---------- EXTRACTED INFORMATION ----------

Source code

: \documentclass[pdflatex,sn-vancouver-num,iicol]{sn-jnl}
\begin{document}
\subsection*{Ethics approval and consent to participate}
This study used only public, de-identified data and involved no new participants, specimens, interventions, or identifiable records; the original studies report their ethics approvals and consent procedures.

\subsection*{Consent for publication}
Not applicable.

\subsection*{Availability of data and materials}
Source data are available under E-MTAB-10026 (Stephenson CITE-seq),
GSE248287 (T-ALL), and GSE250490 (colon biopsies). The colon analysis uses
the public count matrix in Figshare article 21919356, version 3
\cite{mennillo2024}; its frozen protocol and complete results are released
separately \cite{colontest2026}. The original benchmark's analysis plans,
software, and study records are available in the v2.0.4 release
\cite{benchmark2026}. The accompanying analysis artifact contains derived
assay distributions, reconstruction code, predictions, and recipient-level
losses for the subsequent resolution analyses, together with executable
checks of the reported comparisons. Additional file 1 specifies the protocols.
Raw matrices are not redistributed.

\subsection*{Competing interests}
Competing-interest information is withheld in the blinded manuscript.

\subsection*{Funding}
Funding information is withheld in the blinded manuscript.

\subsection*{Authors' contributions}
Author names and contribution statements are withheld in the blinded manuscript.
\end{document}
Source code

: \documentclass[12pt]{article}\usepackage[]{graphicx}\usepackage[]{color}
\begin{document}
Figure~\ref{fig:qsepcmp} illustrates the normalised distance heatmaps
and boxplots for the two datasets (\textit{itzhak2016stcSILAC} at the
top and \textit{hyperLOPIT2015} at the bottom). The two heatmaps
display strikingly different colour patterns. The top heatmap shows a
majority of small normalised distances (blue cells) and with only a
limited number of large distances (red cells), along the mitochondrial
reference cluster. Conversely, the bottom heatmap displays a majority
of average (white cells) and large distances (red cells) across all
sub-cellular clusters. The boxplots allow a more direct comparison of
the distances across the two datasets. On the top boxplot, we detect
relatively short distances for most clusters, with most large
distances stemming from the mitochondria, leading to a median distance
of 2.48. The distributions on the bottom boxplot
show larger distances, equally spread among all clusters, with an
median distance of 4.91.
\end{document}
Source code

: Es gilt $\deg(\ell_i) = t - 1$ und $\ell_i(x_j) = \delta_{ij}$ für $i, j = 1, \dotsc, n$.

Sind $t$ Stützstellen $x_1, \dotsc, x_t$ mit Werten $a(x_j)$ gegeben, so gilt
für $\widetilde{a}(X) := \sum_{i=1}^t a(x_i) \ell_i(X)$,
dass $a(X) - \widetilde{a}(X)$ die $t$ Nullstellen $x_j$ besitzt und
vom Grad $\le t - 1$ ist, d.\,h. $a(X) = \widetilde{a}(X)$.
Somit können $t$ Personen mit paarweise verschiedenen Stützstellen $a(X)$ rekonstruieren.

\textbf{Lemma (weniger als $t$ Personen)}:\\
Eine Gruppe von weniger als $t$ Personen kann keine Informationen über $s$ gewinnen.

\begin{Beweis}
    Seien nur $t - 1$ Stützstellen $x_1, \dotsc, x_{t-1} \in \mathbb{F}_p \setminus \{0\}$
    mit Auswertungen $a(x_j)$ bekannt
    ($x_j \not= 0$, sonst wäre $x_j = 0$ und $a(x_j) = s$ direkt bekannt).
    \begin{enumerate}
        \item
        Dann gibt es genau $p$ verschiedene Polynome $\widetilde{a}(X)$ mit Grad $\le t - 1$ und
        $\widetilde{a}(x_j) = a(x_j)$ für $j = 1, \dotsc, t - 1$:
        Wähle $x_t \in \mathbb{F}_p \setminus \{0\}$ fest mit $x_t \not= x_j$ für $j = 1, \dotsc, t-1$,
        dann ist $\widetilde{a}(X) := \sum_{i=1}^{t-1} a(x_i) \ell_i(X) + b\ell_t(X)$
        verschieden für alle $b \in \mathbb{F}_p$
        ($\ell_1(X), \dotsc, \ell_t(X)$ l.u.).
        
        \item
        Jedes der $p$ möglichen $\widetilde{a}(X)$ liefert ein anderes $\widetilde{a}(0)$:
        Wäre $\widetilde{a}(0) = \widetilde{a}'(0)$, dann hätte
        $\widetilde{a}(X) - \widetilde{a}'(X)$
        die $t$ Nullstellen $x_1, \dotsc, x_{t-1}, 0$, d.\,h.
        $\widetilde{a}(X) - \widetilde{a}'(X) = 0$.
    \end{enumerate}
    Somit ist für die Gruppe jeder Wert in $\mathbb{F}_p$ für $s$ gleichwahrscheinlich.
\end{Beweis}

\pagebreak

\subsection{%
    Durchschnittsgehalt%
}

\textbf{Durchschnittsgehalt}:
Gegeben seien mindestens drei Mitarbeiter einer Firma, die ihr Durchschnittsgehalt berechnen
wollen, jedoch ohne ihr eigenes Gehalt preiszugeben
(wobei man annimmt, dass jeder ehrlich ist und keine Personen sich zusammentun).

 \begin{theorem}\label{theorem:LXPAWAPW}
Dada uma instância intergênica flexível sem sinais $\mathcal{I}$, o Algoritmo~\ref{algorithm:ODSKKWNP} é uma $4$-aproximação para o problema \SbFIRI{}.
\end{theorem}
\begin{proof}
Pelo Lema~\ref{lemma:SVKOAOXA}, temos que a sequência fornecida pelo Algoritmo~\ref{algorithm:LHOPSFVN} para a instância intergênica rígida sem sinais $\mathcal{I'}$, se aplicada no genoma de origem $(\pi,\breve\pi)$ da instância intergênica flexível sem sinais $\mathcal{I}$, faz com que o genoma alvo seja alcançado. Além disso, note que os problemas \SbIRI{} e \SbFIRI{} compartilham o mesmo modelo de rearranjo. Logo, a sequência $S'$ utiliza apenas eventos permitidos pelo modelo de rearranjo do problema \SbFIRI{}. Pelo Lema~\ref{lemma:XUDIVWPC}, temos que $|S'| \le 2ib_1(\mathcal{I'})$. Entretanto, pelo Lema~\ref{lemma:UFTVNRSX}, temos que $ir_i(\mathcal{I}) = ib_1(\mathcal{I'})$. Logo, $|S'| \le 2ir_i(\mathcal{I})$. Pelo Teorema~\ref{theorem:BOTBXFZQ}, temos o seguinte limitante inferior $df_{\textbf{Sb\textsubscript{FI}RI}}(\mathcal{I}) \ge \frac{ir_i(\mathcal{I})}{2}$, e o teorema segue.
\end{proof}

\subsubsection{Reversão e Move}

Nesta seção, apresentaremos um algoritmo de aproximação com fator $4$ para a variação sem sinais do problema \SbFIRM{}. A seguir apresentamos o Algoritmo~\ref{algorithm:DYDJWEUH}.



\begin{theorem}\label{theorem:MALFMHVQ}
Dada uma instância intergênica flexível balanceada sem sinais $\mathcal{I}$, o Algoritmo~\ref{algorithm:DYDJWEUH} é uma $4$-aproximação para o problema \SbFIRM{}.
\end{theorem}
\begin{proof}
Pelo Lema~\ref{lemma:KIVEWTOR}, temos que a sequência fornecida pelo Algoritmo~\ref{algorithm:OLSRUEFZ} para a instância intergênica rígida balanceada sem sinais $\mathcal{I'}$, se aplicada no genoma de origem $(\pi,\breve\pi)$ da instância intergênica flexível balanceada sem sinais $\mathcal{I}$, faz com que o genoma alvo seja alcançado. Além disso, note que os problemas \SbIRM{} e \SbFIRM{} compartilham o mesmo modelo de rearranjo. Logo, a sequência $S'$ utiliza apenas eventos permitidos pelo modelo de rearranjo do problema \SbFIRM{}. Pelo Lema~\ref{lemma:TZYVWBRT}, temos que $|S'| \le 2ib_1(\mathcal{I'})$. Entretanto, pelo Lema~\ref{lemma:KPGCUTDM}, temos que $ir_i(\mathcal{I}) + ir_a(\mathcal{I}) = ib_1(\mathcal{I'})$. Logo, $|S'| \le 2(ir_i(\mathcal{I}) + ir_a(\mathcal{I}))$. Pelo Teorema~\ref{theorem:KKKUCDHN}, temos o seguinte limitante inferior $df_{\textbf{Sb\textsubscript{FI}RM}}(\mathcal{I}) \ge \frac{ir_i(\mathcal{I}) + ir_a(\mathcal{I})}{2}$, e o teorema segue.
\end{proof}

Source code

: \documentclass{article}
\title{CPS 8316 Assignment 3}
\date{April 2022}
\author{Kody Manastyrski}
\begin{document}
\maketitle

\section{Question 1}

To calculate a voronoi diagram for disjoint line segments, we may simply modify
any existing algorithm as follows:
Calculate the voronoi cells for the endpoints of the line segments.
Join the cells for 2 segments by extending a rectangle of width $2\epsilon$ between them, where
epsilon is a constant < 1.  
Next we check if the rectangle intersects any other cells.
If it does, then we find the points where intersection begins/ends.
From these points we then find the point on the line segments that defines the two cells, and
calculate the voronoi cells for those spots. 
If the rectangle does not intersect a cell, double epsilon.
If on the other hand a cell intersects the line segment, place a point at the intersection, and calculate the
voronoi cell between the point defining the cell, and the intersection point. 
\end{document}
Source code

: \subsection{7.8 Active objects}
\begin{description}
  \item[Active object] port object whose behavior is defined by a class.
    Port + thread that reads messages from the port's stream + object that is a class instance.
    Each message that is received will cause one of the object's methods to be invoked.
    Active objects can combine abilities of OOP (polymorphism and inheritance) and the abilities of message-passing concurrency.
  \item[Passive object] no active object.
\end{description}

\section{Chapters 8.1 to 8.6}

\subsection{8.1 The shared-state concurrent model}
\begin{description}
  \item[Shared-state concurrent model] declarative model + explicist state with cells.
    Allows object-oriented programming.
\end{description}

----------

TASK BRIEF:
Would you filter the records and copy each line that contains the word "rectangle"?

WRITTEN SOLUTION:
Join the cells for 2 segments by extending a rectangle of width $2\epsilon$ between them, where
Next we check if the rectangle intersects any other cells.
If the rectangle does not intersect a cell, double epsilon.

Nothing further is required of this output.